(Reuters) - U.S. layoff announcements slipped in September from August's five-month high but for the year to date have now edged past last year's pace, a monthly tally of workforce reduction announcements showed on Thursday.
Firms announced 72,821 layoffs last month, down 4% from the 75,891 announced in August, which had been the highest since March, outplacement firm Challenger, Gray and Christmas said.
For the year-to-date, however, announced staff reductions through September of 609,242 are 0.8% higher than through the first nine months of 2023, exceeding the prior year's running total for the first time this year. That running total is the highest since 2020, the year the COVID-19 pandemic struck, when nearly 2.1 million layoffs were announced through that year's first nine months.
That increase, however, has not so far been paralleled by other data measuring job losses, such as the Labor Department's weekly report on filings for unemployment benefits.
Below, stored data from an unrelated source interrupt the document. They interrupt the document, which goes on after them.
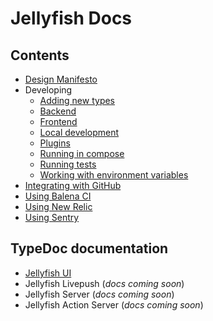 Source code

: # Jellyfish Docs

## Contents
* [Design Manifesto](design-manifesto.markdown)
* Developing
    * [Adding new types](developing/add-new-type.markdown)
    * [Backend](developing/backend.markdown)
    * [Frontend](developing/frontend.markdown)
    * [Local development](developing/local-development.markdown)
    * [Plugins](developing/plugins.markdown)
    * [Running in compose](developing/running-in-compose.markdown)
    * [Running tests](developing/running-tests.markdown)
    * [Working with environment variables](developing/working-with-environment-variables.markdown)
* [Integrating with GitHub](integrating-github.markdown)
* [Using Balena CI](balenaci.markdown)
* [Using New Relic](newrelic.markdown)
* [Using Sentry](sentry.markdown)

## TypeDoc documentation

* [Jellyfish UI](/typedoc/ui/index.html)
* Jellyfish Livepush (_docs coming soon_)
* Jellyfish Server (_docs coming soon_)
* Jellyfish Action Server (_docs coming soon_)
In the week ended Sept. 21, for instance, filings for new claims slid to a four-month low and the level of overall benefits rolls has shown little change in recent months.
"We're at an inflection point now, where the labor market could stall or tighten," said Andrew Challenger, senior vice president of Challenger, Gray and Christmas.
There are signs the U.S. job market is cooling off, enough so that the Federal Reserve has shifted its efforts to defending employment after a singular focus on battling inflation beginning in early 2022. With inflation now nearing its 2% target, Fed officials last month cut their benchmark interest rate by half a percentage point and forecast more cuts ahead, hoping that will ease financial pressures on households and businesses and allow job growth to continue.
"It will take a few months for the drop in interest rates to impact employer costs, as well as consumer savings accounts," Challenger said. "Consumer spending is projected to increase, which may lead to more demand for workers in consumer-facing sectors."
The technology sector led the September total with 11,430 announced job cuts, though the industry has seen 23% fewer reductions so far this year than in 2023. Indeed, other major sectors like healthcare, services and finance have also seen fewer announcements this year than last.
Artificial intelligence was cited as the reason for nearly half of the tech sector's cuts. Since AI has been tracked as a reason for layoffs in May 2023, nearly 17,000 job cuts have been attributed to it.